If Gov. Wes Moore signs the bill into law, these educators will be the first granted collective bargaining rights at Maryland’s four-year public colleges. Currently, only the state’s community college faculty can unionize.
Non-tenure track faculty, usually known as lecturers or adjunct professors, often earn significantly less money than their tenure track and tenured coworkers. If a professor is tenured, it’s nearly impossible to fire them, while adjuncts work on yearly contracts. They also usually do not have health insurance benefits through the college.
Faculty members have spent years lobbying lawmakers in Annapolis to earn the right to unionize; graduate students are locked in a similar fight that is also making progress. Sen. Ben Kramer and Del.
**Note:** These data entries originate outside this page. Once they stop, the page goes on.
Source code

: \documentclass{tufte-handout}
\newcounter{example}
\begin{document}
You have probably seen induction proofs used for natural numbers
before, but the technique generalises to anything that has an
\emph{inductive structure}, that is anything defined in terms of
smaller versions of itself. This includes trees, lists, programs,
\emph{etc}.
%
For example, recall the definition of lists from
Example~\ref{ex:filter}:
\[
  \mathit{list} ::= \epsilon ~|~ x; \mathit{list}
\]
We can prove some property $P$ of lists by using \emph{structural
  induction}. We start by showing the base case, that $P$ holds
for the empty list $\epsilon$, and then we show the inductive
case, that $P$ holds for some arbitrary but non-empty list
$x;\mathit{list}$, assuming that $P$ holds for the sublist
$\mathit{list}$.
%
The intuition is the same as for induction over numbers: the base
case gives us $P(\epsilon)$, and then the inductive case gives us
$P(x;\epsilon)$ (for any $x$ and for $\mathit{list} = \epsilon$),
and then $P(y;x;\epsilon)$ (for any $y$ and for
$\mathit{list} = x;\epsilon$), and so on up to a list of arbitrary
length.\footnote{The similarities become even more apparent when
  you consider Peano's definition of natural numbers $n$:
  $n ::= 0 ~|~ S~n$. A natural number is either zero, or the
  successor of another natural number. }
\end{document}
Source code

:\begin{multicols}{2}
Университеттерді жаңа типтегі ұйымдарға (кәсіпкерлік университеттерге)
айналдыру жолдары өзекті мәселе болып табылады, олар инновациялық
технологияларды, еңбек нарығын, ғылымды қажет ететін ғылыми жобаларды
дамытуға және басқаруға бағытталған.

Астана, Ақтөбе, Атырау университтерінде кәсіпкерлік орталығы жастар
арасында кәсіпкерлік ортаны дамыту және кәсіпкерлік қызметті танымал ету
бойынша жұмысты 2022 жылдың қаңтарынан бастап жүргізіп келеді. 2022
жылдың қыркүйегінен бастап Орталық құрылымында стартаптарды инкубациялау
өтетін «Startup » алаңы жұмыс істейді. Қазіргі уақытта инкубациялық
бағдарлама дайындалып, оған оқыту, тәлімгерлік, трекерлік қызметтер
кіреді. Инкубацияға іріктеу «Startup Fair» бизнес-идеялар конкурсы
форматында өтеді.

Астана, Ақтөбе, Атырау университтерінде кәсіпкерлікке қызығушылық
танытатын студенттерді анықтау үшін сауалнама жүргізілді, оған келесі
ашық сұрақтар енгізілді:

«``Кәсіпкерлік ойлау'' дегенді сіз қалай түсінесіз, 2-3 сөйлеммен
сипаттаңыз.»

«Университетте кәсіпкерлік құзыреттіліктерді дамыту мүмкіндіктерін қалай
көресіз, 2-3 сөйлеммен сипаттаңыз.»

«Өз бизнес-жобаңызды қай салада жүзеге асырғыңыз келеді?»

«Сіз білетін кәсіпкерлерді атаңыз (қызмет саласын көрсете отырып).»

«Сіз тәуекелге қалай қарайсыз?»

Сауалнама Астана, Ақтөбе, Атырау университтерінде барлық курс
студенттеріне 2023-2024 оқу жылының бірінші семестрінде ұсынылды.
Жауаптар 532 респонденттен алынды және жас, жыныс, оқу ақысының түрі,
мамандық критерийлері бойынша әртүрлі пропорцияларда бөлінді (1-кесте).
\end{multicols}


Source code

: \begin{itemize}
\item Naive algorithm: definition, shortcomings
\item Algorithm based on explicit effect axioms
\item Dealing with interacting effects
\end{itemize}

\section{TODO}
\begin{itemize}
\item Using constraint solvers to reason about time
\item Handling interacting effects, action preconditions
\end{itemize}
Linda Foley, both Montgomery County Democrats, sponsored the bills for faculty and graduate-student union rights.
Karin Rosemblatt, a professor at the University of Maryland, College Park, who is leading the unionization effort, said faculty members backed a bill to grant collective bargaining rights only to non-tenure track educators as part of a larger strategy.
“We heard in past years that the General Assembly thought our bill covered too many people and that was scary to them,” she said. “We decided this time around to just ask for collective bargaining rights for the most exploited faculty members.”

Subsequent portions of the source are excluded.